**What is expected**
When a line in the records contains the string "form", copy that line.

Saved entries
===============
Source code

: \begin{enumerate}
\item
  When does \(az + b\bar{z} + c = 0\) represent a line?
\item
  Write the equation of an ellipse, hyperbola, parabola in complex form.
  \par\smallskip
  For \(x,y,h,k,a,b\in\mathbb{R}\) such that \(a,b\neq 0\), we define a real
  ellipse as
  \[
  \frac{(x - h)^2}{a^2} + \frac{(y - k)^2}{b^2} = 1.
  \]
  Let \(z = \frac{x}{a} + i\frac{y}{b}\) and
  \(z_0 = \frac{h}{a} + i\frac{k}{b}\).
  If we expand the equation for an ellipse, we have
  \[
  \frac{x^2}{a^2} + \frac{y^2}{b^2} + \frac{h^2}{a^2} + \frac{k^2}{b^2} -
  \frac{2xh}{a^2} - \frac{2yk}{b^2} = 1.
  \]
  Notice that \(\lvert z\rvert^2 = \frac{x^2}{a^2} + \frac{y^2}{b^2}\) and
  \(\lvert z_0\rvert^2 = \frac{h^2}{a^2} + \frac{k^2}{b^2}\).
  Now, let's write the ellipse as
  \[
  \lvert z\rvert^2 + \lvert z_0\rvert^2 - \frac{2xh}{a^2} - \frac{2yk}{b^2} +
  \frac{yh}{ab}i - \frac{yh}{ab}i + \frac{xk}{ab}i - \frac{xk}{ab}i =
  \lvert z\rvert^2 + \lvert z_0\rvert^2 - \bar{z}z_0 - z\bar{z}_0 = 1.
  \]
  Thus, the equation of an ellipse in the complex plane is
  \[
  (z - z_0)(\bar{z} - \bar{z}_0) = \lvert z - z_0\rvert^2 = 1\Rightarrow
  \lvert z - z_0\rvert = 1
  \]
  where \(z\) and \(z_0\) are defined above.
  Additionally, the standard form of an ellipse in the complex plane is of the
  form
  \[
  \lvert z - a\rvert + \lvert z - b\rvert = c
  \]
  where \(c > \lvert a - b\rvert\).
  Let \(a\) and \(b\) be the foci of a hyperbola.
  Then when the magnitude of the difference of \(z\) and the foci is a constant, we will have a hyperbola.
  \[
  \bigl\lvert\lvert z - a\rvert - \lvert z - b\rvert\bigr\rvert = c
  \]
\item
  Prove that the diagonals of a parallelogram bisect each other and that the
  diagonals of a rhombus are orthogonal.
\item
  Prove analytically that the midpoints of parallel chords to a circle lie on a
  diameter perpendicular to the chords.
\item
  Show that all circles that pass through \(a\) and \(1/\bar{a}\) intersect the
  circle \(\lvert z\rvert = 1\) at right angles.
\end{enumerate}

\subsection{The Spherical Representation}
===============
**Solution**
  Write the equation of an ellipse, hyperbola, parabola in complex form.
  Additionally, the standard form of an ellipse in the complex plane is of the
  form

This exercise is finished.